Problem details: A single number is expected: the count of lines in the records below that contain "information".

Data records:
BEGIN

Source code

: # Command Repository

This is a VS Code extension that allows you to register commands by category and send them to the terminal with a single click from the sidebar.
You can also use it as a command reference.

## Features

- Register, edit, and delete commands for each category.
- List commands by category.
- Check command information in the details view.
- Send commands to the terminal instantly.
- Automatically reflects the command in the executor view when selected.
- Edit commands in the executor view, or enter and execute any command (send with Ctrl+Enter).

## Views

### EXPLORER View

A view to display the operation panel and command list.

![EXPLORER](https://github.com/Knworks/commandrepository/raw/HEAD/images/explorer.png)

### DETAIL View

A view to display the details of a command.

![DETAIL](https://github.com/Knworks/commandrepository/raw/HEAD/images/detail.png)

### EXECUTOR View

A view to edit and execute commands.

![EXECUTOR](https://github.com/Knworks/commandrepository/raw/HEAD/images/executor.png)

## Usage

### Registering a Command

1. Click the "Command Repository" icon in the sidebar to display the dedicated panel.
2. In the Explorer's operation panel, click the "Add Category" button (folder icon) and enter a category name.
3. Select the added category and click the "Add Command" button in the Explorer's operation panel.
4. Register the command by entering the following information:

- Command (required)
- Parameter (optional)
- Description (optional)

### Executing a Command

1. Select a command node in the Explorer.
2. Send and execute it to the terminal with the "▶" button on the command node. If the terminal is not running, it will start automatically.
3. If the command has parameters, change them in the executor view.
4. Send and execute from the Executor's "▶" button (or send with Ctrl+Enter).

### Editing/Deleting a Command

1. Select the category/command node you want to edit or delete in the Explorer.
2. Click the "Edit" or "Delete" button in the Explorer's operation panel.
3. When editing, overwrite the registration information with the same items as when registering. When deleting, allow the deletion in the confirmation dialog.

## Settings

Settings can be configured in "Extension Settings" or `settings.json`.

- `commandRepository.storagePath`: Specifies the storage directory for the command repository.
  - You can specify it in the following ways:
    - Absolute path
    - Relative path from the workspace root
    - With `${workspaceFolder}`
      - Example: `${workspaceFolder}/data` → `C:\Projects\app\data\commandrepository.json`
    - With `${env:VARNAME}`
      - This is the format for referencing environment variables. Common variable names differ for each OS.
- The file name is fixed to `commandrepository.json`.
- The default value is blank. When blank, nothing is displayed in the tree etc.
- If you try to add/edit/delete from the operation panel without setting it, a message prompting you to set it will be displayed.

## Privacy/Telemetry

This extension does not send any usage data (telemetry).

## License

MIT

END

Answer below: 3